Intellettuale cosmopolita e quindi prezioso osservatore della realtà italiana spesso troppo china sul proprio ombelico, Moni Ovadia rappresenta una voce indipendente e preziosa proprio per il suo sguardo di viaggiatore del mondo, di quello interiore e di quello calpestabile. Ovadia, attore teatrale, drammaturgo, scrittore, compositore e cantante, sarà a Cagliari il 5 giugno per la rassegna Leggendo Metropolitanoquest’anno dedicata alle Radici, intese come, cartografie del futuro. Il titolo del suo intervento si addice molto a un uomo che ha spesso in mano la valigia e la penna: “Il Libro e il Viaggio”, e una rassegna che ha per tema il rapporto fra identità e memoria con uno sguardo al domani, sembra proprio nelle sue corde.
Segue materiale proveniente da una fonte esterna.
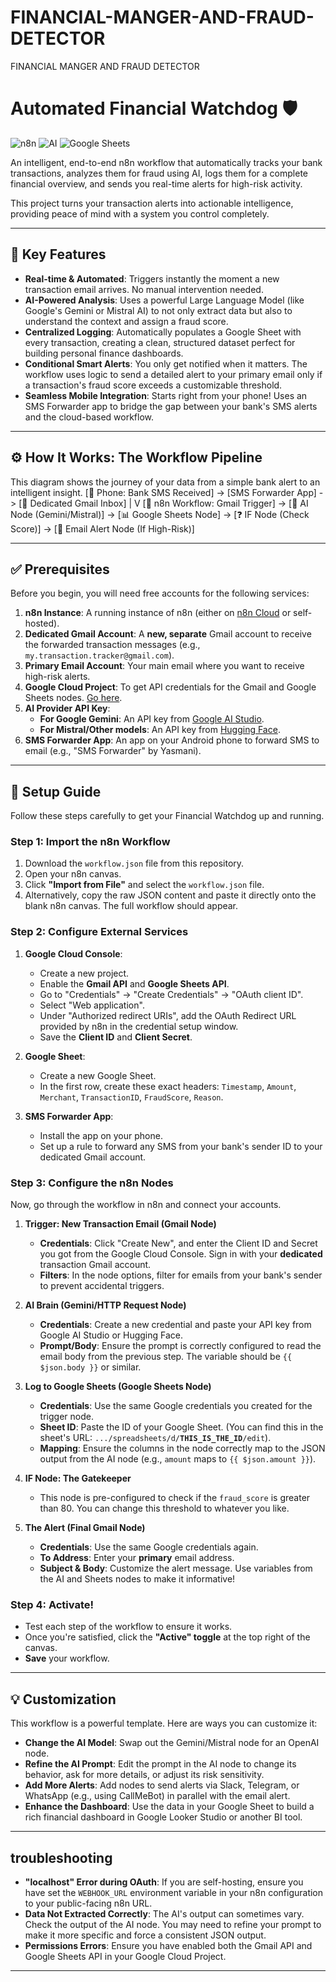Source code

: # FINANCIAL-MANGER-AND-FRAUD-DETECTOR
FINANCIAL MANGER AND FRAUD  DETECTOR
# Automated Financial Watchdog 🛡️

![n8n](https://img.shields.io/badge/n8n-Workflow_Automation-7722FF?style=for-the-badge)
![AI](https://img.shields.io/badge/AI_Powered-Gemini_/_Mistral-4285F4?style=for-the-badge)
![Google Sheets](https://img.shields.io/badge/Google_Sheets-Logging-34A853?style=for-the-badge)


An intelligent, end-to-end n8n workflow that automatically tracks your bank transactions, analyzes them for fraud using AI, logs them for a complete financial overview, and sends you real-time alerts for high-risk activity.

This project turns your transaction alerts into actionable intelligence, providing peace of mind with a system you control completely.

---

## 🌟 Key Features

-   **Real-time & Automated**: Triggers instantly the moment a new transaction email arrives. No manual intervention needed.
-   **AI-Powered Analysis**: Uses a powerful Large Language Model (like Google's Gemini or Mistral AI) to not only extract data but also to understand the context and assign a fraud score.
-   **Centralized Logging**: Automatically populates a Google Sheet with every transaction, creating a clean, structured dataset perfect for building personal finance dashboards.
-   **Conditional Smart Alerts**: You only get notified when it matters. The workflow uses logic to send a detailed alert to your primary email only if a transaction's fraud score exceeds a customizable threshold.
-   **Seamless Mobile Integration**: Starts right from your phone! Uses an SMS Forwarder app to bridge the gap between your bank's SMS alerts and the cloud-based workflow.

---

## ⚙️ How It Works: The Workflow Pipeline

This diagram shows the journey of your data from a simple bank alert to an intelligent insight.
[📱 Phone: Bank SMS Received] -> [SMS Forwarder App] -> [📧 Dedicated Gmail Inbox]
|
V
[🤖 n8n Workflow: Gmail Trigger] -> [🧠 AI Node (Gemini/Mistral)] -> [📊 Google Sheets Node] -> [❓ IF Node (Check Score)] -> [🚨 Email Alert Node (If High-Risk)]


---

## ✅ Prerequisites

Before you begin, you will need free accounts for the following services:

1.  **n8n Instance**: A running instance of n8n (either on [n8n Cloud](https://n8n.io/) or self-hosted).
2.  **Dedicated Gmail Account**: A **new, separate** Gmail account to receive the forwarded transaction messages (e.g., `my.transaction.tracker@gmail.com`).
3.  **Primary Email Account**: Your main email where you want to receive high-risk alerts.
4.  **Google Cloud Project**: To get API credentials for the Gmail and Google Sheets nodes. [Go here](https://console.cloud.google.com/).
5.  **AI Provider API Key**:
    -   **For Google Gemini**: An API key from [Google AI Studio](https://aistudio.google.com/app/apikey).
    -   **For Mistral/Other models**: An API key from [Hugging Face](https://huggingface.co/settings/tokens).
6.  **SMS Forwarder App**: An app on your Android phone to forward SMS to email (e.g., "SMS Forwarder" by Yasmani).

---

## 🚀 Setup Guide

Follow these steps carefully to get your Financial Watchdog up and running.

### Step 1: Import the n8n Workflow

1.  Download the `workflow.json` file from this repository.
2.  Open your n8n canvas.
3.  Click **"Import from File"** and select the `workflow.json` file.
4.  Alternatively, copy the raw JSON content and paste it directly onto the blank n8n canvas. The full workflow should appear.

### Step 2: Configure External Services

1.  **Google Cloud Console**:
    -   Create a new project.
    -   Enable the **Gmail API** and **Google Sheets API**.
    -   Go to "Credentials" -> "Create Credentials" -> "OAuth client ID".
    -   Select "Web application".
    -   Under "Authorized redirect URIs", add the OAuth Redirect URL provided by n8n in the credential setup window.
    -   Save the **Client ID** and **Client Secret**.

2.  **Google Sheet**:
    -   Create a new Google Sheet.
    -   In the first row, create these exact headers: `Timestamp`, `Amount`, `Merchant`, `TransactionID`, `FraudScore`, `Reason`.

3.  **SMS Forwarder App**:
    -   Install the app on your phone.
    -   Set up a rule to forward any SMS from your bank's sender ID to your dedicated Gmail account.

### Step 3: Configure the n8n Nodes

Now, go through the workflow in n8n and connect your accounts.

1.  **Trigger: New Transaction Email (Gmail Node)**
    -   **Credentials**: Click "Create New", and enter the Client ID and Secret you got from the Google Cloud Console. Sign in with your **dedicated** transaction Gmail account.
    -   **Filters**: In the node options, filter for emails from your bank's sender to prevent accidental triggers.

2.  **AI Brain (Gemini/HTTP Request Node)**
    -   **Credentials**: Create a new credential and paste your API key from Google AI Studio or Hugging Face.
    -   **Prompt/Body**: Ensure the prompt is correctly configured to read the email body from the previous step. The variable should be `{{ $json.body }}` or similar.

3.  **Log to Google Sheets (Google Sheets Node)**
    -   **Credentials**: Use the same Google credentials you created for the trigger node.
    -   **Sheet ID**: Paste the ID of your Google Sheet. (You can find this in the sheet's URL: `.../spreadsheets/d/`**`THIS_IS_THE_ID`**`/edit`).
    -   **Mapping**: Ensure the columns in the node correctly map to the JSON output from the AI node (e.g., `amount` maps to `{{ $json.amount }}`).

4.  **IF Node: The Gatekeeper**
    -   This node is pre-configured to check if the `fraud_score` is greater than 80. You can change this threshold to whatever you like.

5.  **The Alert (Final Gmail Node)**
    -   **Credentials**: Use the same Google credentials again.
    -   **To Address**: Enter your **primary** email address.
    -   **Subject & Body**: Customize the alert message. Use variables from the AI and Sheets nodes to make it informative!

### Step 4: Activate!

-   Test each step of the workflow to ensure it works.
-   Once you're satisfied, click the **"Active" toggle** at the top right of the canvas.
-   **Save** your workflow.

---

## 💡 Customization

This workflow is a powerful template. Here are ways you can customize it:

-   **Change the AI Model**: Swap out the Gemini/Mistral node for an OpenAI node.
-   **Refine the AI Prompt**: Edit the prompt in the AI node to change its behavior, ask for more details, or adjust its risk sensitivity.
-   **Add More Alerts**: Add nodes to send alerts via Slack, Telegram, or WhatsApp (e.g., using CallMeBot) in parallel with the email alert.
-   **Enhance the Dashboard**: Use the data in your Google Sheet to build a rich financial dashboard in Google Looker Studio or another BI tool.

---

## troubleshooting

-   **"localhost" Error during OAuth**: If you are self-hosting, ensure you have set the `WEBHOOK_URL` environment variable in your n8n configuration to your public-facing n8n URL.
-   **Data Not Extracted Correctly**: The AI's output can sometimes vary. Check the output of the AI node. You may need to refine your prompt to make it more specific and force a consistent JSON output.
-   **Permissions Errors**: Ensure you have enabled both the Gmail API and Google Sheets API in your Google Cloud Project.

---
Ma l'occasione è preziosa anche per parlare di Medio Oriente e di quella guerrra fra israeliani e palestinesi che sembra non avere fine.
Lei fa parte di una civiltà di diaspora che ha molto da insegnare quanto a cura delle radici e della memoria, ma che conosce anche quale sofferenza possa esserci nel sentirsi stranieri. Come coniugare il binomio identità-memoria col saluto a chi viene da fuori?
“Intanto noi dobbiamo ricordare che esiste una radice dell’universalità umana che è nell’esilio. Noi tutti dobbiamo imparare che la terra non ci appartiene ma la attraversiamo e ne siamo ospiti per lasciarla al futuro. Non essendone i proprietari dobbiamo sapere coniugare la radice particolare con quella universale, se non sappiamo farlo viene fuori che questa radice è fonte di discriminazione, respingimento, rifiuto e, al limite, di violenza. Dobbiamo capire che abbiamo molteplici identità e siamo fondati da molteplici radici: una di queste radici è il viaggio.”
Questo è il tema del suo prossimo intervento.
“La storia dell’umanità è una storia di migrazione perché se non avessimo viaggiato, saremmo ancora degli scimmioni nel centro dell’Africa, la nostra radice sarebbe avvitata su se stessa e sterile. Le nostre basi culturali invece danno frutto quando sono alimentate dal confronto, e una radice è tanto più forte quanto è più capace di confrontarsi. Il tutto con la consapevolezza che c’è una radice comune a ognuno che è quella dell’universalità umana. Solo dove convivono questi due elementi, il viaggio e il senso dell’universalità umana, si fertilizza la vita, l’amicizia, la fratellanza e la giustizia. Dove le radici confliggono c’è la guerra e c’è la morte. E dove le radici si mantengono estranee non c’è nemmeno il commercio, manca quindi pure quell’elemento che caratterizza l’uomo economicamente. Nel primo libro di greco dal quale ho studiato, gli antichi greci - considerati i padri della cultura occidentale - vengono descritti così: viaggiarono molto, diedero e presero, impararono e insegnarono.”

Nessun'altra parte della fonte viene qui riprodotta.